Zoombombing is Not the Only Data and Security Related Problem Zoom is Facing Right Now
Zoombombing isn’t the only problem Zoom is wrestling with right now. On Monday, a California man filed a class action lawsuit alleging the company is violating the California Consumer Privacy Act, which requires companies to give consumers notice when their personal information is collected and shared. As an aside, this is likely only the beginning of the suits we’ll see of this nature as the CCPA just went into effect in January 2020.
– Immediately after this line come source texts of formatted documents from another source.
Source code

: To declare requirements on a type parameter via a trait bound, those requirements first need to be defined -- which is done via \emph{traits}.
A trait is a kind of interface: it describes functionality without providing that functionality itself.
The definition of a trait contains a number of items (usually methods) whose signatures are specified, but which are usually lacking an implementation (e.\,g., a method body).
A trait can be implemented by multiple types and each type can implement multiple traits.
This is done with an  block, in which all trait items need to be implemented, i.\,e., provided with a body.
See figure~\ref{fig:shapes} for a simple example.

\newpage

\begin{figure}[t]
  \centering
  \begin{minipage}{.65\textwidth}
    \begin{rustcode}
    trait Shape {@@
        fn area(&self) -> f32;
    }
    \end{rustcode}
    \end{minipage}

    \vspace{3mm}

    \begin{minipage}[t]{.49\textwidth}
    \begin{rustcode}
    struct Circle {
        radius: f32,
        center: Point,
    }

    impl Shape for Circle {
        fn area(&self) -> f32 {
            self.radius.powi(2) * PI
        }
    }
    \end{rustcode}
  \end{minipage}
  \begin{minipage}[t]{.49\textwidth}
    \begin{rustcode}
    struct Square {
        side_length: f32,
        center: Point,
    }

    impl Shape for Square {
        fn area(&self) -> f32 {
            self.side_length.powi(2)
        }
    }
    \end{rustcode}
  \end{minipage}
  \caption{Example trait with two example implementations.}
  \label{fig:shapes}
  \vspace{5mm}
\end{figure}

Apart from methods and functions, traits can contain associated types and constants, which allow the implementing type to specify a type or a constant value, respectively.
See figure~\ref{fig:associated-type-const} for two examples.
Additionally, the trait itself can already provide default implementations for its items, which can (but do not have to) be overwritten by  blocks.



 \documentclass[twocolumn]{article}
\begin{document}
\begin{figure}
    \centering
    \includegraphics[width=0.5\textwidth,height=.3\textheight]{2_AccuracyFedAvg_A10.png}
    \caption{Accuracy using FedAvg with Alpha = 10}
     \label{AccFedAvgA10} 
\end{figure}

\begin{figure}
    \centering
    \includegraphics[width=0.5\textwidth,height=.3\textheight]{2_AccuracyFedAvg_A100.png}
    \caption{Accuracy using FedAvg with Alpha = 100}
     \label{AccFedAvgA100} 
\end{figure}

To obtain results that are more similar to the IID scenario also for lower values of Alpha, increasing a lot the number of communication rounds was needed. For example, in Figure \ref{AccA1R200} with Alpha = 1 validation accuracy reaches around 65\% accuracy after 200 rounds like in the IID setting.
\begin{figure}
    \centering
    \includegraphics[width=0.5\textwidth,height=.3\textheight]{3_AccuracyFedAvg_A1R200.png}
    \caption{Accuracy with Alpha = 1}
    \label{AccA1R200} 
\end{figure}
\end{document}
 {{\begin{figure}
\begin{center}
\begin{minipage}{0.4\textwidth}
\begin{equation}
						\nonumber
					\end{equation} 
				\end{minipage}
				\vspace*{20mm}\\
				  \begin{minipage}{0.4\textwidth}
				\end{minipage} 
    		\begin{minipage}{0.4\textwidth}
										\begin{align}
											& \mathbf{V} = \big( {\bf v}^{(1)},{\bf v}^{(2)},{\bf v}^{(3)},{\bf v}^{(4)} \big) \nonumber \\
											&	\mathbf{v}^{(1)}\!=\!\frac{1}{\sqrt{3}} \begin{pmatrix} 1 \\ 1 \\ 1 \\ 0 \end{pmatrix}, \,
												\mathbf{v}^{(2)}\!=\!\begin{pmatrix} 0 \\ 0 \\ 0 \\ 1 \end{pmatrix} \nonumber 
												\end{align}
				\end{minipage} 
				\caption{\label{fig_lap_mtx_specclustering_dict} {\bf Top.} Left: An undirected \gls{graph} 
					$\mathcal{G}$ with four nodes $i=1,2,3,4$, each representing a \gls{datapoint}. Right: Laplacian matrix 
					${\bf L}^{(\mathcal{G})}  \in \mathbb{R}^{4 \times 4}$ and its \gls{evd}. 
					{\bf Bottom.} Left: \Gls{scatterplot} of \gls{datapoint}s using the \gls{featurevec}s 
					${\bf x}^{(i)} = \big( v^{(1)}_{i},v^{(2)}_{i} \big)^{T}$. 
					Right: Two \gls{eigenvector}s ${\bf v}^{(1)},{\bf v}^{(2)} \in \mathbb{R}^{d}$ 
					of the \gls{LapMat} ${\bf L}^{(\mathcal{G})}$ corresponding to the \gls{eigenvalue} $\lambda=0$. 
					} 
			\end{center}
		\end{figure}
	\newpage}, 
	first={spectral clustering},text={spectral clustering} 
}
The lawsuit alleges that Zoom has “failed to properly safeguard the personal information of the increasingly millions of users” who use the app. The lawsuit cites a report from Vice News that found that the Zoom iOS app has been sending Facebook details on users devices, phone carriers, the city they are in, the time zone they are in, AND perhaps the most troubling of all, a unique advertiser identifier created by the user’s device which then allows companies to target a user with ads by way of a Facebook login feature on the Zoom iOS app.
Zoom’s got problems in the state of New York as well, as NY Attorney General Letitia James is reportedly looking into Zoom’s data privacy and security practices. The AG’s letter to Zoom noted that while the platform is an “essential and valuable communications platform” there is concern about the company’s slowness to address security flaws and vulnerabilities that “could enable malicious third parties to, among other things, gain surreptitious access to consumer webcams.” Most importantly, pressure by the NY Attorney General will hopefully result in Zoom taking a proactive approach to security practices rather than a reactive one.
What’s Next for Zoom? A Proactive Approach to Security is Key
Zoom needs to get serious, and quickly, about adopting a security-first approach that its competitors in the collaboration space are leading with. Zoom has been great about apologizing, and fixing things, but what we — organizations relying on the Zoom platform, teachers and school districts using Zoom, children learning online by way of Zoom, and families using Zoom to stay connected to one another as we shelter in place as a result of COVID-19 — should be able to count on is that our data is and will remain private, that protections will be put into place so that our meetings and classrooms won’t be accessible to hackers, and that our data and our identities remain secure, from hackers or from Facebook or any other advertiser who want access to users and their data.
Zoom shares have skyrocketed since the beginning of the year and I am thrilled by their success. The path forward, however, relies on security. If the company is going to retain a customer base, especially that oh-so-valuable paid customer base that is what really allows companies to deliver shareholder value, then a proactive security first mindset is going to have to be the mantra they embrace and lead with. We’ll all be watching, and hoping they get this right.
Futurum Research provides industry research and analysis. These columns are for educational purposes only and should not be considered in any way investment advice.